In Dobbins v. The Commissioners of Erie County,6 the case stated shows that the plaintiff had been rated and assessed with county taxes 'as an officer of the United States, for his office, as such, valued at $500.' And the statute of Pennsylvania authorized an assessment upon 'all offices and posts of profit.' The court held that the statute could not comprehend the offices of the United States, and that is the point adjudged. The dicta and reasoning in the opinion, or of the judge who delivered it, are of no authority. The case fell precisely within the principles laid down in McCulloch v. Maryland, and followed in Weston v. Charleston; namely, that a State cannot tax the means used by the government of the Union to execute its powers. The court also held that no State could diminish by taxation the amount of the compensation paid by the United States to their officers; but that this principle could not serve also to exempt State officers from taxation by the United States, is more than intimated in the following sentence from the opinion of the court:
'The officers execute their officers for the public good. This implies their right of reaping from thence the recompense the services they may render may deserve; without that recompense being in any way lessened, except by the sovereign power from whom the officer derives his appointment, or by another sovereign power to whom the first has delegated the right of taxation over all the objects of taxation in common with itself, for the benefit of both.'
If now we apply to the tax in question the test laid down by Chief Justice Marshall in McCulloch v. Maryland—if we measure the power of taxation by the extent of sovereignty—we find a distinct grant from the States to the United States of sovereignty, and of the sovereign power of taxation over all the objects of taxation (except exports)—exclusive as regards imports—concurrent with the States as regards everything else. We find this defendant's income derived from his salary as judge of probate, regarded as a proper object of taxation by the State, and taxed as other property; the inference is unavoidable that it is equally taxable by the United States.

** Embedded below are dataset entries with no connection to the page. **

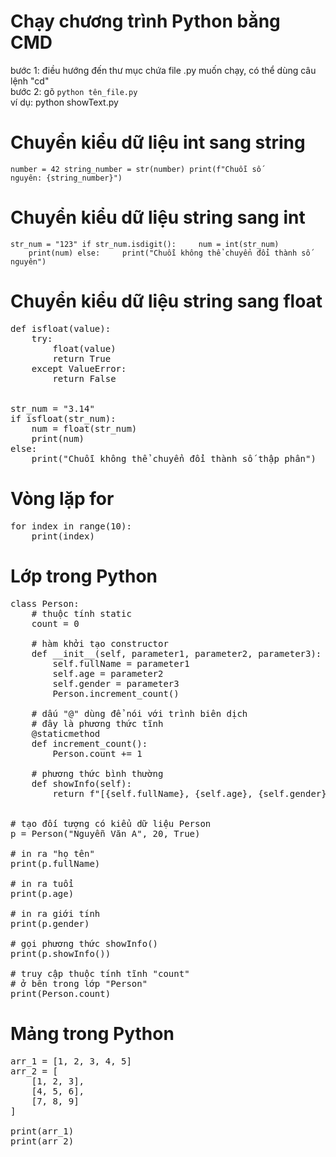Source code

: # Chạy chương trình Python bằng CMD
bước 1: điều hướng đến thư mục chứa file .py muốn chạy, có thể dùng câu lệnh "cd"<br>
bước 2: gõ <code>python tên_file.py</code>
<br>ví dụ: python showText.py

# Chuyển kiểu dữ liệu int sang string
<code>number = 42
string_number = str(number)
print(f"Chuỗi số nguyên: {string_number}")</code>

# Chuyển kiểu dữ liệu string sang int
<code>str_num = "123"
if str_num.isdigit():
    &nbsp;&nbsp;&nbsp;&nbsp;num = int(str_num)
    &nbsp;&nbsp;&nbsp;&nbsp;print(num)
else:
    &nbsp;&nbsp;&nbsp;&nbsp;print("Chuỗi không thể chuyển đổi thành số nguyên")</code>

# Chuyển kiểu dữ liệu string sang float
<pre>def isfloat(value):
    try:
        float(value)
        return True
    except ValueError:
        return False


str_num = "3.14"
if isfloat(str_num):
    num = float(str_num)
    print(num)
else:
    print("Chuỗi không thể chuyển đổi thành số thập phân")</pre>

# Vòng lặp for
<pre>for index in range(10):
    print(index)</pre>

# Lớp trong Python
<pre>class Person:
    # thuộc tính static
    count = 0

    # hàm khởi tạo constructor
    def __init__(self, parameter1, parameter2, parameter3):
        self.fullName = parameter1
        self.age = parameter2
        self.gender = parameter3
        Person.increment_count()

    # dấu "@" dùng để nói với trình biên dịch
    # đây là phương thức tĩnh
    @staticmethod
    def increment_count():
        Person.count += 1

    # phương thức bình thường
    def showInfo(self):
        return f"[{self.fullName}, {self.age}, {self.gender}]"


# tạo đối tượng có kiểu dữ liệu Person
p = Person("Nguyễn Văn A", 20, True)

# in ra "họ tên"
print(p.fullName)

# in ra tuổi
print(p.age)

# in ra giới tính
print(p.gender)

# gọi phương thức showInfo()
print(p.showInfo())

# truy cập thuộc tính tĩnh "count"
# ở bên trong lớp "Person"
print(Person.count)</pre>

# Mảng trong Python
<pre>arr_1 = [1, 2, 3, 4, 5]
arr_2 = [
    [1, 2, 3],
    [4, 5, 6],
    [7, 8, 9]
]

print(arr_1)
print(arr_2)</pre>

But if it be argued that the sovereignty of the States requires that the same exemptions should be made from the taxation of the United States, which have been made from the taxation of the States in favor of the means used by the general government to execute its sovereign powers—we maintain——
a. That it has never yet been held that a State cannot tax the income of an officer of the Federal government as property.7
b. But the conclusive answer to this argument is, that this court has already decided otherwise in Veazie Bank v. Fenno. We refer specially to this case. It was a case almost parallel to McCulloch v. Maryland—where the question was, whether a tax of 10 per cent. on the issues of a State bank was valid; and the court held it was valid. It held, in Veazie Bank v. Fenno, by a majority of the court, that the United States could lawfully tax the operations of a State bank, even with the purpose of driving its issues of notes out of circulation.
But to this point it is not necessary for us to go in the case before us. All the court were agreed that the property of the banks, and of all other incorporated institutions of the States, could be taxed by the United States the same as that of individuals; that is to say, that property acquired under a grant from a State, in the exercise of one of its sovereign powers, is subject to that uniform taxation which the Federal government can impose upon all the property in the country. Now all that we contend for in this case is, that property, paid to an individual as an officer of a State by a State, in the exercise of its constitutional power to have such officers, is subject to the same taxation from the Federal government.
Mr. Dwight Foster, contra.
Mr. Justice NELSON delivered the opinion of the court.
The case presents the question whether or not it is competent for Congress, under the Constitution of the United States, to impose a tax upon the salary of a judicial officer of a State?
In Dobbins v. The Commissioners of Erie County,8 it was decided that it was not competent for the legislature of a State to levy a tax upon the salary or emolumnets of an officer of the United States. The decision was placed mainly upon the ground that the officer was a means or instrumentality employed for carrying into effect some of the legitimate powers of the government, which could not be interfered with by taxation or otherwise by the States, and that the salary or compensation for the service of the officer was inseparably connected with the office; that if the officer, as such, was exempt, the salary assigned for his support or maintenance while holding the office was also, for like reasons, equally exempt.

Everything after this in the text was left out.